Most cold email teams spend weeks on copy and twenty minutes on infrastructure, then wonder why their replies dried up. They have it backwards. In 2026, whether your message reaches the inbox is decided long before anyone reads it — by your domains, your authentication, your sending limits, and your warmup. The best email ever written still lands in spam behind broken infrastructure. This guide is the technical foundation: how to build a cold sending stack that lands, scales, and protects the rest of your email. For the legal side, pair it with our cold email laws guide.
What is cold email infrastructure, and why does it matter?
Cold email infrastructure is everything that happens before you hit send — the technical stack that decides whether your outreach reaches the inbox or vanishes into spam. It has five layers that work together: secondary sending domains, DNS authentication, mailboxes, warmup, and a sending tool paired with monitoring. Miss any one and deliverability suffers downstream; get them all right and you have a foundation that scales to thousands of emails a day without burning domains.
It matters because the margin for error is thin. Industry benchmarks put global inbox placement at roughly 83 to 84 percent, meaning about one in six legitimate emails never reaches the inbox at all — and cold email, sent to people with no prior relationship, sits at the riskier end of that distribution. The teams that win treat infrastructure as the primary lever and copy as the secondary one, because no subject line rescues a misconfigured domain that mailbox providers have already decided to distrust.

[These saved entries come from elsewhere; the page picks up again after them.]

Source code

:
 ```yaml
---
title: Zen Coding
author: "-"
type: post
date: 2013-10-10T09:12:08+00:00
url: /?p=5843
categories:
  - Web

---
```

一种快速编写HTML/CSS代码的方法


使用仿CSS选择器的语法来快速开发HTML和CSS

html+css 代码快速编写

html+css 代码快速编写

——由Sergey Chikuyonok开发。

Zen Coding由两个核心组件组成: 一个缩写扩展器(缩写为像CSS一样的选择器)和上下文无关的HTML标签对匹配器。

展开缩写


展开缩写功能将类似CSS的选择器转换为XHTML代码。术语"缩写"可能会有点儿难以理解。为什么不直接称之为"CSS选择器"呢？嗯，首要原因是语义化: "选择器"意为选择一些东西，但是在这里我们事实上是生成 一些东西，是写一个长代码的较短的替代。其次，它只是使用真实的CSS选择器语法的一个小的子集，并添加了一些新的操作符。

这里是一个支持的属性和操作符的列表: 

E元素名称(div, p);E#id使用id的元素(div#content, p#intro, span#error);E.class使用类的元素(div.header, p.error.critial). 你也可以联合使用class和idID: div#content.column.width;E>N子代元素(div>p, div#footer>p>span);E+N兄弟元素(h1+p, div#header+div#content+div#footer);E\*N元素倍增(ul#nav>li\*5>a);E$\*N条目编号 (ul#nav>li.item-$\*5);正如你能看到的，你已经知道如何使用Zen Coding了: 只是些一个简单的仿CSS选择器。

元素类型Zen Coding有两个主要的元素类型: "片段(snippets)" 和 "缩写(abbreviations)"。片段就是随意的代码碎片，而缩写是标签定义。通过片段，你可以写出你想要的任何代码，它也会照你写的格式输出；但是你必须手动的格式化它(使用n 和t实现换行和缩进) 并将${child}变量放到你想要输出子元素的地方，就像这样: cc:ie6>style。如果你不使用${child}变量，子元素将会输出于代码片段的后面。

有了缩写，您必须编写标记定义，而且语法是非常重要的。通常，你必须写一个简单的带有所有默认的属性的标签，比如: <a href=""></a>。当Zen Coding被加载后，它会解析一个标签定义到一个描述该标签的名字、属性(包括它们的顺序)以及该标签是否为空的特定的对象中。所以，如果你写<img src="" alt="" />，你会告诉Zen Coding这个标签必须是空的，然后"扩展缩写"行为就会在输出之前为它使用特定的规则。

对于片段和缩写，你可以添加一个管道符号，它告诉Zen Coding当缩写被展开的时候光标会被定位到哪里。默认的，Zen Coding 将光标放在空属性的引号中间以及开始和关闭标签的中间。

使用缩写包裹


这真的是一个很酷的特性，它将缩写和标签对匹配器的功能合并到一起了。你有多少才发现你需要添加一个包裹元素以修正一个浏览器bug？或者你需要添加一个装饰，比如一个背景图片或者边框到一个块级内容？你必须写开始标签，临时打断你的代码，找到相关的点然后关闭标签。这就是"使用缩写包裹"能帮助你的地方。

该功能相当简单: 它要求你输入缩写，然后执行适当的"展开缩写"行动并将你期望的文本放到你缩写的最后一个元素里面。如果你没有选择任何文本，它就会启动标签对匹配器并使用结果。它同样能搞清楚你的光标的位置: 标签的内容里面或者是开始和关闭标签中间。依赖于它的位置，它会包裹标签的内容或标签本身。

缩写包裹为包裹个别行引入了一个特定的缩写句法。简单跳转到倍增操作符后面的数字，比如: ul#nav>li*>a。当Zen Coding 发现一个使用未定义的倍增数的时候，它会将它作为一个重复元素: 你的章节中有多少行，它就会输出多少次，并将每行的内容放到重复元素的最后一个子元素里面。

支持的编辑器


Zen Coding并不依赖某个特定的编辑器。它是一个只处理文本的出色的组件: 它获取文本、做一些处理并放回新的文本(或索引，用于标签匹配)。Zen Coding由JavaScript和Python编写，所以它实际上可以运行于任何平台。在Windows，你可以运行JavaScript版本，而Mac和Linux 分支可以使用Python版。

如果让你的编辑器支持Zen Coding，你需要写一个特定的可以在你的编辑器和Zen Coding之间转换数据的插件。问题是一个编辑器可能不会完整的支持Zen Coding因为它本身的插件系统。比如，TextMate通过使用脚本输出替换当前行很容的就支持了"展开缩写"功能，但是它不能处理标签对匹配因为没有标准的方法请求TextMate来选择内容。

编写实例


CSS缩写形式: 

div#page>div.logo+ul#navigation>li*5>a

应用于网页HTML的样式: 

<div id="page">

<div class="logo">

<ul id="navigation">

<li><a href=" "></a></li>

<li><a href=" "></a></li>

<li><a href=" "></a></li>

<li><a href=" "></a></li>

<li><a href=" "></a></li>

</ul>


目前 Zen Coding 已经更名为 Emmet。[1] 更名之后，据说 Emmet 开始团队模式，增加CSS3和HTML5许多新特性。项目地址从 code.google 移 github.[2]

Why you must never cold-email from your primary domain
This is the single most important rule, and it is absolute: never send cold email from your primary company domain. Cold outreach inevitably draws some spam complaints and bounces, and if those land on your primary domain, they damage the deliverability of everything you send from it — invoices, client replies, transactional mail, internal communication. Recovery from a burned primary domain takes weeks to months, and sometimes the reputation never fully returns.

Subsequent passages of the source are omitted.